━━━━━ Records supplied

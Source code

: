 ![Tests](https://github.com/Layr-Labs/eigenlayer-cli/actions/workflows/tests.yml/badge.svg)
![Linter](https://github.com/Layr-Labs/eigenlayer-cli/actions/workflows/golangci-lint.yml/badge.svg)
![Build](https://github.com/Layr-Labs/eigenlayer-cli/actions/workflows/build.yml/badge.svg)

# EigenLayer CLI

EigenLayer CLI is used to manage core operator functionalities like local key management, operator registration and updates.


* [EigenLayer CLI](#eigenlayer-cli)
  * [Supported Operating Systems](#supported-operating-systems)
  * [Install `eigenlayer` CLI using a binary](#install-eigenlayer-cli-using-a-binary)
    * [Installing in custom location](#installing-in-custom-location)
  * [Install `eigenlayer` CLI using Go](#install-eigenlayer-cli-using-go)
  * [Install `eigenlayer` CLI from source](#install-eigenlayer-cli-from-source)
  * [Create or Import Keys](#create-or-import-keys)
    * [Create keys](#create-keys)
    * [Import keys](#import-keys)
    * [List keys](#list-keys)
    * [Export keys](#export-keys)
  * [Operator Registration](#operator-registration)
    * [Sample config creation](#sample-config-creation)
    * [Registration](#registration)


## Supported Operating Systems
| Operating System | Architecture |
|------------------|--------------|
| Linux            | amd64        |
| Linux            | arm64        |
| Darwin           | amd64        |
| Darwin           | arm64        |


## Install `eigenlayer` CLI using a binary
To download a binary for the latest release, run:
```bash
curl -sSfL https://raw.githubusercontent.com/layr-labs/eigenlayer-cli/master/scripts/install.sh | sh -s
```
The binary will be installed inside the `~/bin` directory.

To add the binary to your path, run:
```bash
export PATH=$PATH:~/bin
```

━━━━━━━━━━

## Problem statement
Return exactly the run of lines that opens with the one containing "CLI from source](#install-eigenlayer-cli-from-source)" and closes with the last line of the records above.

## Output below
  * [Install `eigenlayer` CLI from source](#install-eigenlayer-cli-from-source)
  * [Create or Import Keys](#create-or-import-keys)
    * [Create keys](#create-keys)
    * [Import keys](#import-keys)
    * [List keys](#list-keys)
    * [Export keys](#export-keys)
  * [Operator Registration](#operator-registration)
    * [Sample config creation](#sample-config-creation)
    * [Registration](#registration)


## Supported Operating Systems
| Operating System | Architecture |
|------------------|--------------|
| Linux            | amd64        |
| Linux            | arm64        |
| Darwin           | amd64        |
| Darwin           | arm64        |


## Install `eigenlayer` CLI using a binary
To download a binary for the latest release, run:
```bash
curl -sSfL https://raw.githubusercontent.com/layr-labs/eigenlayer-cli/master/scripts/install.sh | sh -s
```
The binary will be installed inside the `~/bin` directory.

To add the binary to your path, run:
```bash
export PATH=$PATH:~/bin
```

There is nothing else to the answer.